Page 1 of 1

Unable to parallelize pdf -> png conversion

Posted: 2019-06-25T09:27:15-07:00
by Jerleth
Hi,

I have the following problem:

I am trying to speed up single page conversions from a pdf to a png image by starting several magick processes in parallel, one for each CPU core I have available on my machine.

I am passing the pdf document as stdin (with a page number) and reading the stdout of the magick process to retrieve a specific page.

Basically I am running something like the following in parallel:

Code: Select all

magick -density 300 -[0] png:-
magick -density 300 -[5] png:-
magick -density 300 -[15] png:-
The pdf that I pipe in is the same for all calls.
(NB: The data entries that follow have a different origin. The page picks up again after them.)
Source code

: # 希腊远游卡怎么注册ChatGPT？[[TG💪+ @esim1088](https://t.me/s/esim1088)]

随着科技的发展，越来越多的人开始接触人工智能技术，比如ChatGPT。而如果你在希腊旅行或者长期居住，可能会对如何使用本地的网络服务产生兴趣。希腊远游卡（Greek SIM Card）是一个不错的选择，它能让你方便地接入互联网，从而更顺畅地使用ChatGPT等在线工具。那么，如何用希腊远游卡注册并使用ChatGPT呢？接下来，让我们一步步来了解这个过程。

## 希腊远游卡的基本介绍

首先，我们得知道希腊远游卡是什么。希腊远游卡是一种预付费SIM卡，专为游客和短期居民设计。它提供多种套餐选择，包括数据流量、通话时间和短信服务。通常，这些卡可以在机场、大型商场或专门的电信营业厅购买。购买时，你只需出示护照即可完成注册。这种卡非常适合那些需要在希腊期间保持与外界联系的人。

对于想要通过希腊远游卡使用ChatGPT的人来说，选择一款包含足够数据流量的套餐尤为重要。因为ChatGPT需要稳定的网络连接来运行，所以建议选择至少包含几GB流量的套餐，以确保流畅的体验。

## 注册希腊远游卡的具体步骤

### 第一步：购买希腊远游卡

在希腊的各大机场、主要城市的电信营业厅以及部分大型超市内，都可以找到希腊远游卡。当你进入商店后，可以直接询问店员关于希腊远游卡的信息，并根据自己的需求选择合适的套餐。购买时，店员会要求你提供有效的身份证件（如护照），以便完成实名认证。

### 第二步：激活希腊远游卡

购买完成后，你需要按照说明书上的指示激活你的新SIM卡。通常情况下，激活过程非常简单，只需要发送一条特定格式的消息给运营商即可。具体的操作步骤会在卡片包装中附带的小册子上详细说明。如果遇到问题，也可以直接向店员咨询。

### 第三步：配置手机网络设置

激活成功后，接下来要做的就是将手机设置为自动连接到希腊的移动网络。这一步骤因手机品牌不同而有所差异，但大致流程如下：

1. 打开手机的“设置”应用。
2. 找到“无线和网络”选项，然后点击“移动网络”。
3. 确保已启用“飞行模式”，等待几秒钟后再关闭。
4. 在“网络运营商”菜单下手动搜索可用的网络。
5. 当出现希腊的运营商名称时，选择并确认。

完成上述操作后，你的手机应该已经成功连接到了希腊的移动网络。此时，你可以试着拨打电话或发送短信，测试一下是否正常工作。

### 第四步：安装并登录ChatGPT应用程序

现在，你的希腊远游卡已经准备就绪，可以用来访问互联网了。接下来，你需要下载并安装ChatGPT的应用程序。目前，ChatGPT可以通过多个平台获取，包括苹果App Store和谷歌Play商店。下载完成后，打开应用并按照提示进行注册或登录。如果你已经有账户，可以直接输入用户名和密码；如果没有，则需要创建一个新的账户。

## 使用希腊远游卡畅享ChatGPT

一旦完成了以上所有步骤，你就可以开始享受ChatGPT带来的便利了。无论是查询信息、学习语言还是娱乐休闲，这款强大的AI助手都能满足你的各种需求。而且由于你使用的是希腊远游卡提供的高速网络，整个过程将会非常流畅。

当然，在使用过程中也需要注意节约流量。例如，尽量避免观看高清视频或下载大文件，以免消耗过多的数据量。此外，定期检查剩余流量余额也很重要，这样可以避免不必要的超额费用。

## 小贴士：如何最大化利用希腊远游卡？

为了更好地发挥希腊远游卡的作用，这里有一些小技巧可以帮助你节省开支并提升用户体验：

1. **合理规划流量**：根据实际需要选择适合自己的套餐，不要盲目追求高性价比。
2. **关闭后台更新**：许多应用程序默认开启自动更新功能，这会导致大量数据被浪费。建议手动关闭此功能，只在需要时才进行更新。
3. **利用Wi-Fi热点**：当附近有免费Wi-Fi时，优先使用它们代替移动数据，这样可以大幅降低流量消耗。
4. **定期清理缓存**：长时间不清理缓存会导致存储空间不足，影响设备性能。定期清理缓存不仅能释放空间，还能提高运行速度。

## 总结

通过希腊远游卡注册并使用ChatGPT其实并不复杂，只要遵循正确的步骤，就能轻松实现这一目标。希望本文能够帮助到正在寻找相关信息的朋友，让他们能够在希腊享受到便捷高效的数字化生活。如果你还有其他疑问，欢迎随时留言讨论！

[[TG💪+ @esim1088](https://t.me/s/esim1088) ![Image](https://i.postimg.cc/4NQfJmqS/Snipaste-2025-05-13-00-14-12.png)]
This works all fine and well, but I don't see a speed up or a any additional cpu load - just as if I had executed them one after the other.

That's strange, because I've successfully achieved speedups (and of course higher cpu load) for rotating png images by invoking magick in that way using:

Code: Select all

magick - -rotate 90 -
in parallel.

As this approach works fine for rotation, I don't think it's my code - so I was wondering if there could be something peculiar about pdfs - maybe magick takes a global lock instead of an application wide lock or something like that?!

I tried to look up the code in github but my crappy c++ skills failed me.

Does somebody have an idea?

Thanks in advance!

I am running on Win10 x64 and using the magick commandline with the following version:

Code: Select all

Version: ImageMagick 7.0.7-6 Q16 x64 2017-10-04 http://www.imagemagick.org
Copyright: Copyright (C) 1999-2015 ImageMagick Studio LLC
License: http://www.imagemagick.org/script/license.php
Visual C++: 180040629
Features: Cipher DPC Modules OpenMP
Delegates (built-in): bzlib cairo flif freetype jng jp2 jpeg lcms lqr openexr pangocairo png ps rsvg tiff webp xml zlib
Take care,
Martin

Re: Unable to parallelize pdf -> png conversion

Posted: 2019-06-25T09:40:51-07:00
by snibgo
You try with the same input PDF for all processes. Have you tried this with different PDFs? What happens then?

IM delegates the work of rasterizing the PDF to Ghostscript. "-verbose" will show the command used. I think IM creates a temporary file for the PDF, copies the input PDF to that, and calls Ghostscript for that temporary file. So I doubt a file locking problem.

You might try running Ghostscript directly. Can it run in multiple processes simultaneously? If not, then that's the problem.

Re: Unable to parallelize pdf -> png conversion

Posted: 2019-06-25T11:36:59-07:00
by bratpit
Use ghostscript directly .
On my Linux machine is about 3 times faster than IM itself.

Ghostscript can not multithreading processing one multipage pdf file.

But if you have several pdf files You can each pdf file process with single core of processor.
I do not know win10 but in linux is pretty simple with find and xargs command

Re: Unable to parallelize pdf -> png conversion

Posted: 2019-06-25T13:05:01-07:00
by snibgo
Another possibility is a memory problem. When IM is used, Ghostscript rasterizes the entire document and passes that to IM which reads the entire rasterized document into memory. This might be hundreds of pages.

When using Ghostscript directly, I don't suppose it needs to hold all rasterized pages in memory at the same time.

Re: Unable to parallelize pdf -> png conversion

Posted: 2019-06-25T13:21:51-07:00
by Jerleth
Thank you guys!
That's a lot of valuable input!
I will investigate it in the next couple of days.

Take care,
Martin